WHAT TO PRODUCE:
Starting at the line that contains "LM S (no-covid)", return every line down to the end of the records below, exactly as written.

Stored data
= = = =

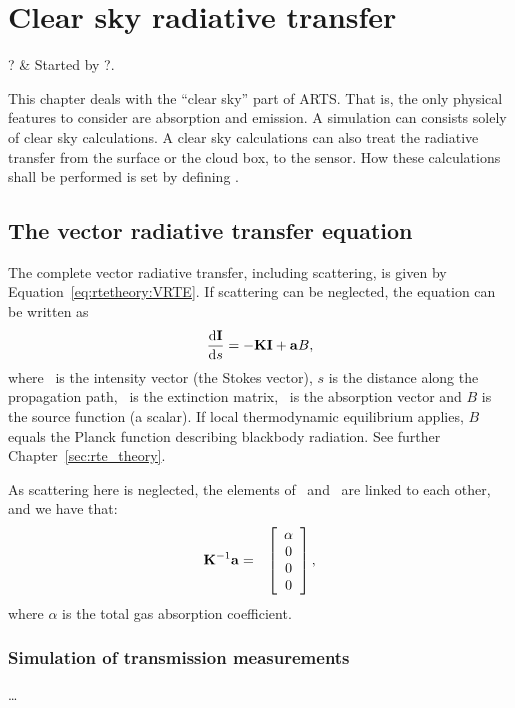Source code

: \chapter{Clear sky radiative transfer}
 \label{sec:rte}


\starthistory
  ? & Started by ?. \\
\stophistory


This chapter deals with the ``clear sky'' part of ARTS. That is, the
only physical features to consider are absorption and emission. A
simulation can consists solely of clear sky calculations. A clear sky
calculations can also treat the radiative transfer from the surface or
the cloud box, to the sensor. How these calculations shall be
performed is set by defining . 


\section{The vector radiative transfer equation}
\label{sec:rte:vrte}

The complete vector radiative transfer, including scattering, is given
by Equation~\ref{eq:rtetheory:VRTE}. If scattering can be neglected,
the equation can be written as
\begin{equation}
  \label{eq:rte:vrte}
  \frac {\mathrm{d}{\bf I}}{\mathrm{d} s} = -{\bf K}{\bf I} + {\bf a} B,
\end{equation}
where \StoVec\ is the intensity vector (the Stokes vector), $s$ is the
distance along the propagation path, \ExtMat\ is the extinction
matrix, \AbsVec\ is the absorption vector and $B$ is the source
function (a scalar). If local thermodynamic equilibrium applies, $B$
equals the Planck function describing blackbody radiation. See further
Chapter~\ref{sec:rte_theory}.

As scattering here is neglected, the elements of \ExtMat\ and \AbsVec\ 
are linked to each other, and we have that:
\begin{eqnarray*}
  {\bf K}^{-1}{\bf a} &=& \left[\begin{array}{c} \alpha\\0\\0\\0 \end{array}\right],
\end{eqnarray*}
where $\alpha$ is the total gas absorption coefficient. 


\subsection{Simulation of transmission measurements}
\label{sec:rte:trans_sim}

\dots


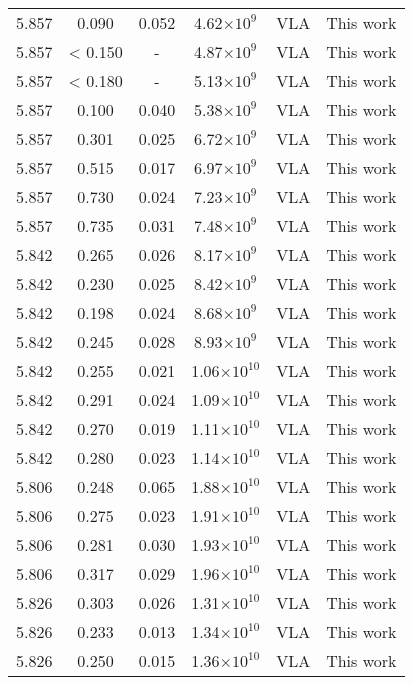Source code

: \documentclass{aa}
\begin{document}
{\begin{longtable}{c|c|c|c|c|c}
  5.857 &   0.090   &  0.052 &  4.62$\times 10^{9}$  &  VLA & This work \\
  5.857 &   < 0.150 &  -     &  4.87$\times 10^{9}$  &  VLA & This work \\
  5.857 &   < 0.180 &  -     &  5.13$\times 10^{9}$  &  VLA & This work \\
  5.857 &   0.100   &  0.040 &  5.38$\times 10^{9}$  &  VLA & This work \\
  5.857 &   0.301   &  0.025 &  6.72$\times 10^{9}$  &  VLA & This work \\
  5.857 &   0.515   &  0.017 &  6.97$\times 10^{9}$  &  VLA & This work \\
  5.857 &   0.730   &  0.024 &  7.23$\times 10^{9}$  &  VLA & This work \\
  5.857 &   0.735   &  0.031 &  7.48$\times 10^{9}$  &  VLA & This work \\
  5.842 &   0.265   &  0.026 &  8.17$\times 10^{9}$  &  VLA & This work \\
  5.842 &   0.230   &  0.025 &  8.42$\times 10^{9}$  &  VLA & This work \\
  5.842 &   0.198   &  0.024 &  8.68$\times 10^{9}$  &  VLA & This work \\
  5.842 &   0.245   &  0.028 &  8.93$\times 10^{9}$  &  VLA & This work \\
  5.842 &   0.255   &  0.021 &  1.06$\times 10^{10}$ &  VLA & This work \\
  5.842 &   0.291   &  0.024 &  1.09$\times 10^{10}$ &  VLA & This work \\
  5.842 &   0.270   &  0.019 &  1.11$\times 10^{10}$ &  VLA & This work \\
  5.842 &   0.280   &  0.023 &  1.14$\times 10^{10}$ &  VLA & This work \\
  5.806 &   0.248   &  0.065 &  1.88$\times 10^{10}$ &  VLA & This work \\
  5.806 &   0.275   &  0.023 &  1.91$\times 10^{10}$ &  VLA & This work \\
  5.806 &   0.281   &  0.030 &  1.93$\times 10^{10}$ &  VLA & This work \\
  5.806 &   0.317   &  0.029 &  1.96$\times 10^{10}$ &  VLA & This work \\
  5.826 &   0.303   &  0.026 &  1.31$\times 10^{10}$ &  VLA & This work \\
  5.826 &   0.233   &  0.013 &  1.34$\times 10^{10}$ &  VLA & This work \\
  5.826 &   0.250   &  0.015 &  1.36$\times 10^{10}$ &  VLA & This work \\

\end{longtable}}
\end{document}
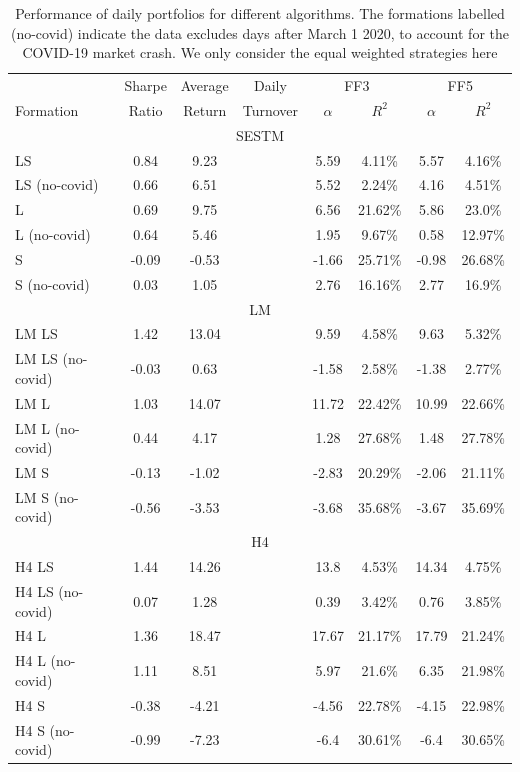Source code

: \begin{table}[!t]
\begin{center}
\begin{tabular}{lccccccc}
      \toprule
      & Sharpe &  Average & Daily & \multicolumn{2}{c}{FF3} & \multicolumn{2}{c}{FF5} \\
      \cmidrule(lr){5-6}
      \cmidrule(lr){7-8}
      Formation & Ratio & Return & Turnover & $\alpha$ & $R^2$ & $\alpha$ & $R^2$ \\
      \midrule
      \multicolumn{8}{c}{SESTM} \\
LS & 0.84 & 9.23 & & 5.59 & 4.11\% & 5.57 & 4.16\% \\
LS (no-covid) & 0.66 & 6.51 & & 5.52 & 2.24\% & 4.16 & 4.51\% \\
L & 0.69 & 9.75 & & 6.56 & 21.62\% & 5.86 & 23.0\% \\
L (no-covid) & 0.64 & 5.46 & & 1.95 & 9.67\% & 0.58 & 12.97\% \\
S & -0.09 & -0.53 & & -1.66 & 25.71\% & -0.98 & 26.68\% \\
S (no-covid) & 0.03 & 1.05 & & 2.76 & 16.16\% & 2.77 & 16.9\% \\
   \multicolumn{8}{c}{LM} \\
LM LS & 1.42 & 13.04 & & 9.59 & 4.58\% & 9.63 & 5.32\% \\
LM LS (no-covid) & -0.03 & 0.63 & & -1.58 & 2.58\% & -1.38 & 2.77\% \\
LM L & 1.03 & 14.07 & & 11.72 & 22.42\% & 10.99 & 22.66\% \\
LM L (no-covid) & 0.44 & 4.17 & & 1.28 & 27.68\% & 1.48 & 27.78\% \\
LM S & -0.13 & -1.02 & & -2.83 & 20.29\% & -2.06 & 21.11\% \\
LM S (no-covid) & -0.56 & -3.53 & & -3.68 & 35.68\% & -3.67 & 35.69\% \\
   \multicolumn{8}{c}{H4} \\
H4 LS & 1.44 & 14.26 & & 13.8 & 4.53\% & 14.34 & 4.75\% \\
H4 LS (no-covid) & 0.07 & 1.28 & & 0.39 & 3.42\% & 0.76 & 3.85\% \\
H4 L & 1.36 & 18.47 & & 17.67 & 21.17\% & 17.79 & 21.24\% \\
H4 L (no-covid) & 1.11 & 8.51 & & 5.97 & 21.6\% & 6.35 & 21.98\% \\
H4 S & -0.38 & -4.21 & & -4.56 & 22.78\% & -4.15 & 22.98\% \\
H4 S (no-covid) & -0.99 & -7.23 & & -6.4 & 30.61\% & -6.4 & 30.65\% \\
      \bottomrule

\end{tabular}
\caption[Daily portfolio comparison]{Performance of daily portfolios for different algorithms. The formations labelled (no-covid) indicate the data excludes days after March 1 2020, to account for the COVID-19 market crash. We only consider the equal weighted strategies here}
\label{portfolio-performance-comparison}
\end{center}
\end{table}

= = = =

EXERCISE ANSWER:
LM S (no-covid) & -0.56 & -3.53 & & -3.68 & 35.68\% & -3.67 & 35.69\% \\
   \multicolumn{8}{c}{H4} \\
H4 LS & 1.44 & 14.26 & & 13.8 & 4.53\% & 14.34 & 4.75\% \\
H4 LS (no-covid) & 0.07 & 1.28 & & 0.39 & 3.42\% & 0.76 & 3.85\% \\
H4 L & 1.36 & 18.47 & & 17.67 & 21.17\% & 17.79 & 21.24\% \\
H4 L (no-covid) & 1.11 & 8.51 & & 5.97 & 21.6\% & 6.35 & 21.98\% \\
H4 S & -0.38 & -4.21 & & -4.56 & 22.78\% & -4.15 & 22.98\% \\
H4 S (no-covid) & -0.99 & -7.23 & & -6.4 & 30.61\% & -6.4 & 30.65\% \\
      \bottomrule

\end{tabular}
\caption[Daily portfolio comparison]{Performance of daily portfolios for different algorithms. The formations labelled (no-covid) indicate the data excludes days after March 1 2020, to account for the COVID-19 market crash. We only consider the equal weighted strategies here}
\label{portfolio-performance-comparison}
\end{center}
\end{table}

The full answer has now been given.